(Stored data)
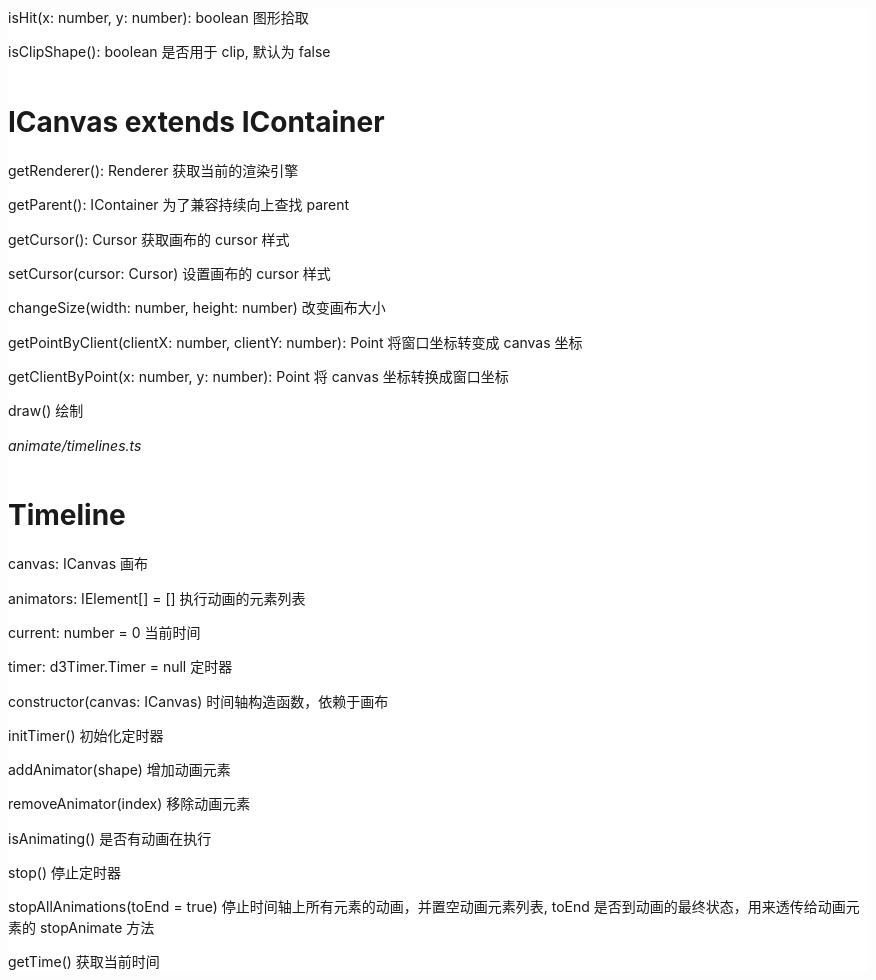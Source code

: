 isHit(x: number, y: number): boolean    图形拾取

isClipShape(): boolean    是否用于 clip, 默认为 false

# ICanvas extends IContainer

getRenderer(): Renderer    获取当前的渲染引擎

getParent(): IContainer    为了兼容持续向上查找 parent

getCursor(): Cursor    获取画布的 cursor 样式

setCursor(cursor: Cursor)    设置画布的 cursor 样式

changeSize(width: number, height: number)    改变画布大小

getPointByClient(clientX: number, clientY: number): Point    将窗口坐标转变成 canvas 坐标

getClientByPoint(x: number, y: number): Point    将 canvas 坐标转换成窗口坐标

draw()    绘制









*animate/timelines.ts*

# Timeline

canvas: ICanvas    画布

animators: IElement[] = []    执行动画的元素列表

current: number = 0    当前时间

timer: d3Timer.Timer = null    定时器

constructor(canvas: ICanvas)    时间轴构造函数，依赖于画布

initTimer()    初始化定时器

addAnimator(shape)    增加动画元素

removeAnimator(index)    移除动画元素

isAnimating()    是否有动画在执行

stop()    停止定时器

stopAllAnimations(toEnd = true)    停止时间轴上所有元素的动画，并置空动画元素列表,  toEnd 是否到动画的最终状态，用来透传给动画元素的 stopAnimate 方法

getTime()    获取当前时间







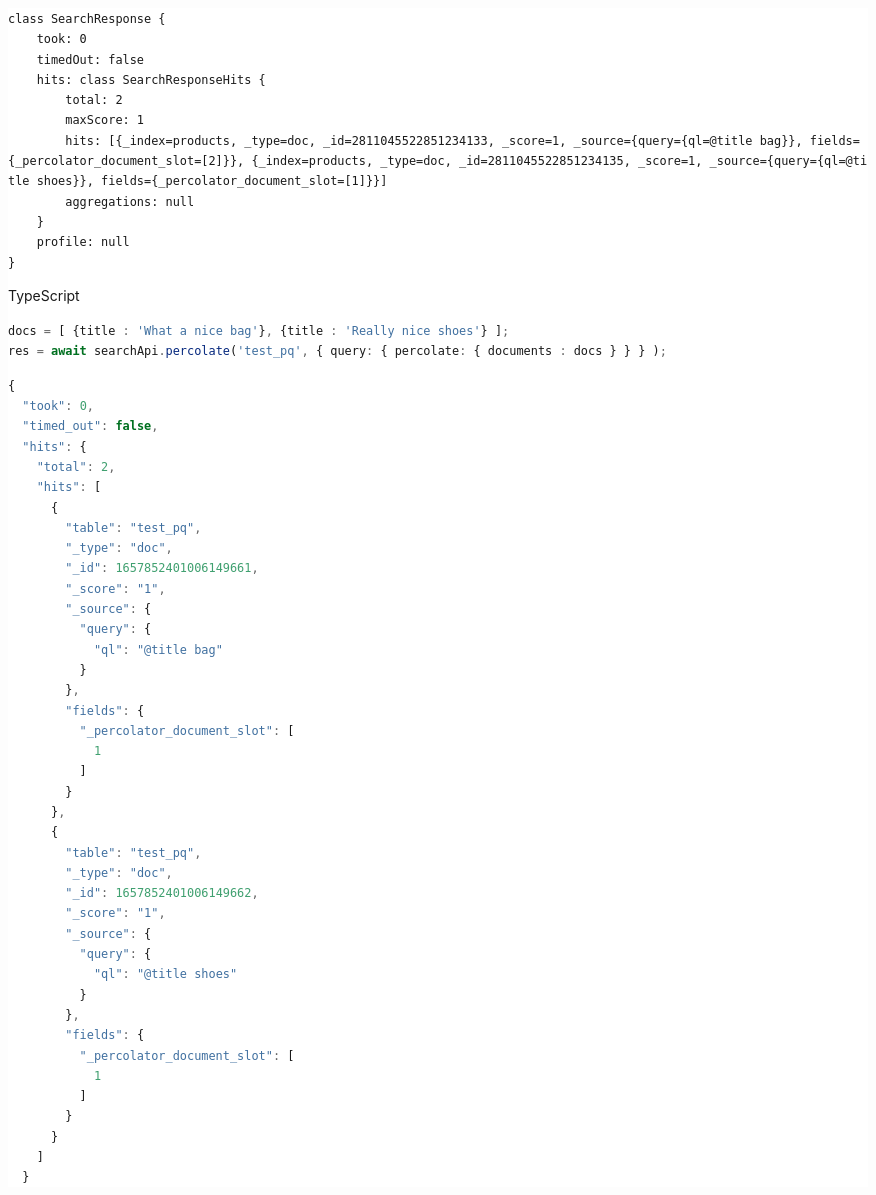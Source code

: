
 ``` clike
class SearchResponse {
    took: 0
    timedOut: false
    hits: class SearchResponseHits {
        total: 2
        maxScore: 1
        hits: [{_index=products, _type=doc, _id=2811045522851234133, _score=1, _source={query={ql=@title bag}}, fields={_percolator_document_slot=[2]}}, {_index=products, _type=doc, _id=2811045522851234135, _score=1, _source={query={ql=@title shoes}}, fields={_percolator_document_slot=[1]}}]
        aggregations: null
    }
    profile: null
}

```


TypeScript


```typescript
docs = [ {title : 'What a nice bag'}, {title : 'Really nice shoes'} ]; 
res = await searchApi.percolate('test_pq', { query: { percolate: { documents : docs } } } );
```

``` typescript
{
  "took": 0,
  "timed_out": false,
  "hits": {
    "total": 2,
    "hits": [
      {
        "table": "test_pq",
        "_type": "doc",
        "_id": 1657852401006149661,
        "_score": "1",
        "_source": {
          "query": {
            "ql": "@title bag"
          }
        },
        "fields": {
          "_percolator_document_slot": [
            1
          ]
        }
      },
      {
        "table": "test_pq",
        "_type": "doc",
        "_id": 1657852401006149662,
        "_score": "1",
        "_source": {
          "query": {
            "ql": "@title shoes"
          }
        },
        "fields": {
          "_percolator_document_slot": [
            1
          ]
        }
      }
    ]
  }
```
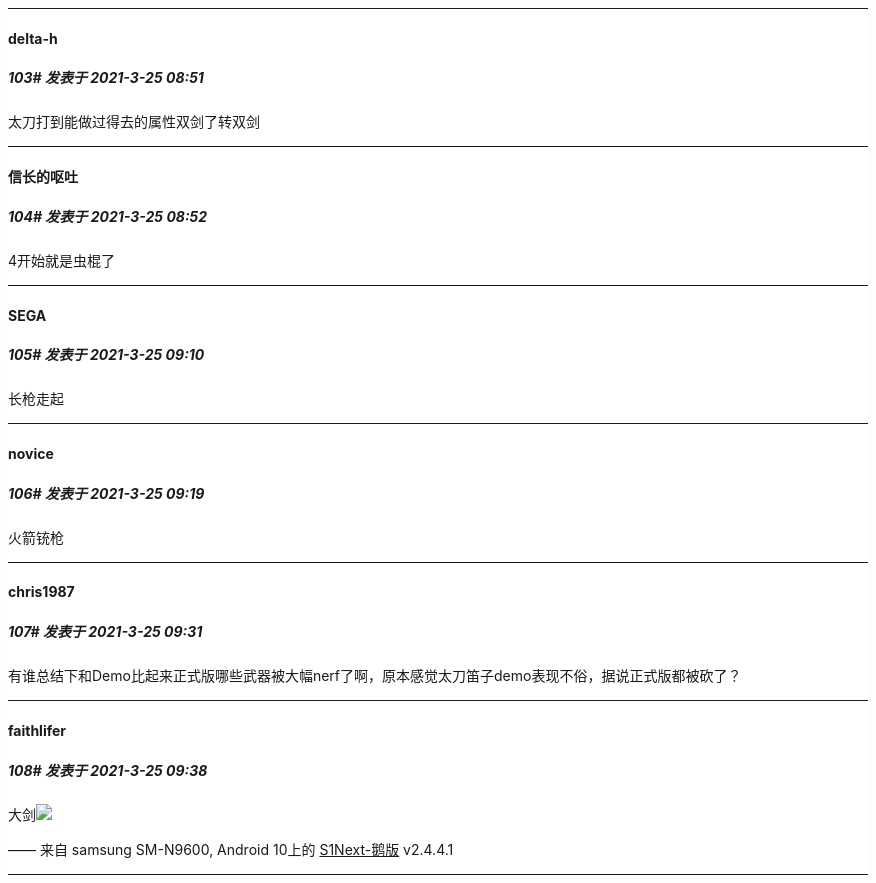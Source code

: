 
-----

####  delta-h  
##### 103#       发表于 2021-3-25 08:51


太刀打到能做过得去的属性双剑了转双剑


-----

####  信长的呕吐  
##### 104#       发表于 2021-3-25 08:52


4开始就是虫棍了


-----

####  SEGA  
##### 105#       发表于 2021-3-25 09:10


长枪走起


-----

####  novice  
##### 106#       发表于 2021-3-25 09:19


火箭铳枪


-----

####  chris1987  
##### 107#       发表于 2021-3-25 09:31


有谁总结下和Demo比起来正式版哪些武器被大幅nerf了啊，原本感觉太刀笛子demo表现不俗，据说正式版都被砍了？


-----

####  faithlifer  
##### 108#       发表于 2021-3-25 09:38


大剑<img src="https://static.saraba1st.com/image/smiley/face2017/012.png" referrerpolicy="no-referrer">

—— 来自 samsung SM-N9600, Android 10上的 [S1Next-鹅版](https://github.com/ykrank/S1-Next/releases) v2.4.4.1


-----
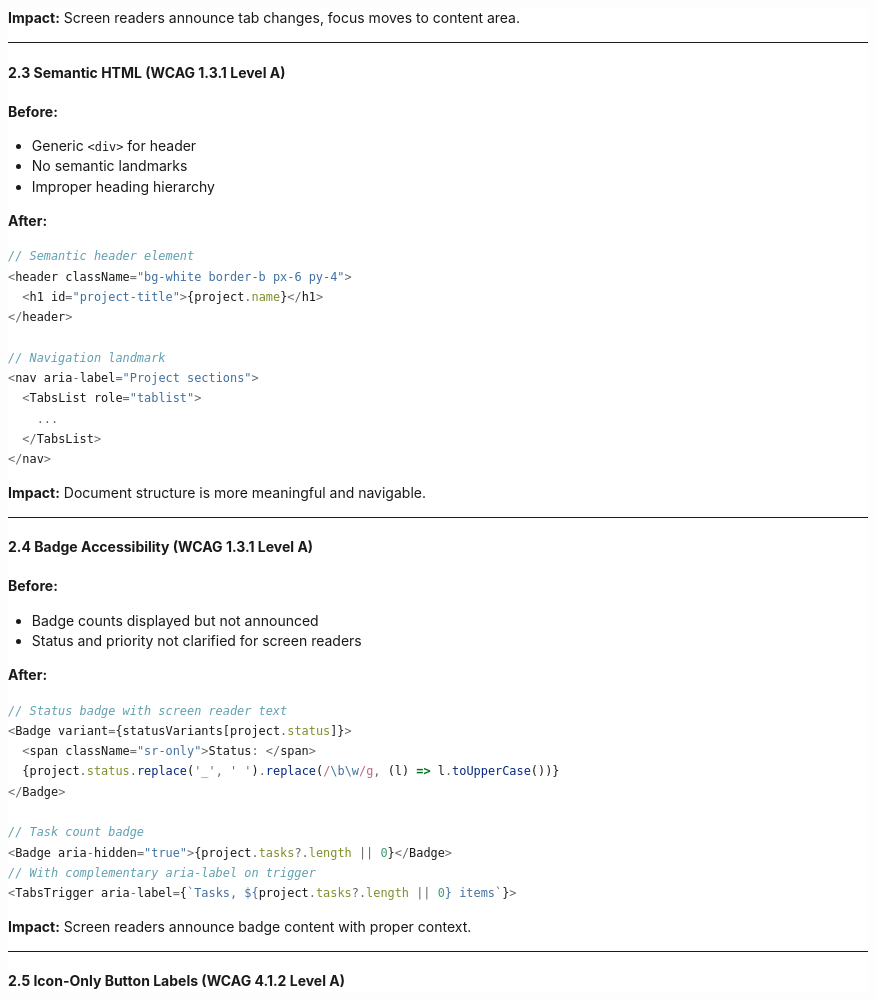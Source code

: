**Impact:** Screen readers announce tab changes, focus moves to content area.

---

#### 2.3 Semantic HTML (WCAG 1.3.1 Level A)

**Before:**
- Generic `<div>` for header
- No semantic landmarks
- Improper heading hierarchy

**After:**
```typescript
// Semantic header element
<header className="bg-white border-b px-6 py-4">
  <h1 id="project-title">{project.name}</h1>
</header>

// Navigation landmark
<nav aria-label="Project sections">
  <TabsList role="tablist">
    ...
  </TabsList>
</nav>
```

**Impact:** Document structure is more meaningful and navigable.

---

#### 2.4 Badge Accessibility (WCAG 1.3.1 Level A)

**Before:**
- Badge counts displayed but not announced
- Status and priority not clarified for screen readers

**After:**
```typescript
// Status badge with screen reader text
<Badge variant={statusVariants[project.status]}>
  <span className="sr-only">Status: </span>
  {project.status.replace('_', ' ').replace(/\b\w/g, (l) => l.toUpperCase())}
</Badge>

// Task count badge
<Badge aria-hidden="true">{project.tasks?.length || 0}</Badge>
// With complementary aria-label on trigger
<TabsTrigger aria-label={`Tasks, ${project.tasks?.length || 0} items`}>
```

**Impact:** Screen readers announce badge content with proper context.

---

#### 2.5 Icon-Only Button Labels (WCAG 4.1.2 Level A)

[Task] Return all lines in the entries above that carry the word "false".

[Output of the exercise]
isClipShape(): boolean    是否用于 clip, 默认为 false
    timedOut: false
  "timed_out": false,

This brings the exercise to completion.